# Work instruction
Give back each line of the listing below that contains the string "https".

# Data for review

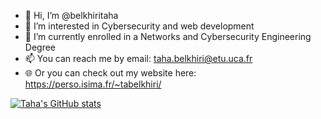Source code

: - 👋 Hi, I’m @belkhiritaha
- 👀 I’m interested in Cybersecurity and web development
- 🌱 I’m currently enrolled in a Networks and Cybersecurity Engineering Degree
- 📫 You can reach me by email: taha.belkhiri@etu.uca.fr
- 🌐 Or you can check out my website here: https://perso.isima.fr/~tabelkhiri/

[![Taha's GitHub stats](https://github-readme-stats.vercel.app/api?username=belkhiritaha&count_private=true&show_icons=true&theme=gruvbox)](https://github.com/belkhiritaha/github-readme-stats)

<!---
belkhiritaha/belkhiritaha is a ✨ special ✨ repository because its `README.md` (this file) appears on your GitHub profile.
You can click the Preview link to take a look at your changes.
--->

# Result of the task
- 🌐 Or you can check out my website here: https://perso.isima.fr/~tabelkhiri/
[![Taha's GitHub stats](https://github-readme-stats.vercel.app/api?username=belkhiritaha&count_private=true&show_icons=true&theme=gruvbox)](https://github.com/belkhiritaha/github-readme-stats)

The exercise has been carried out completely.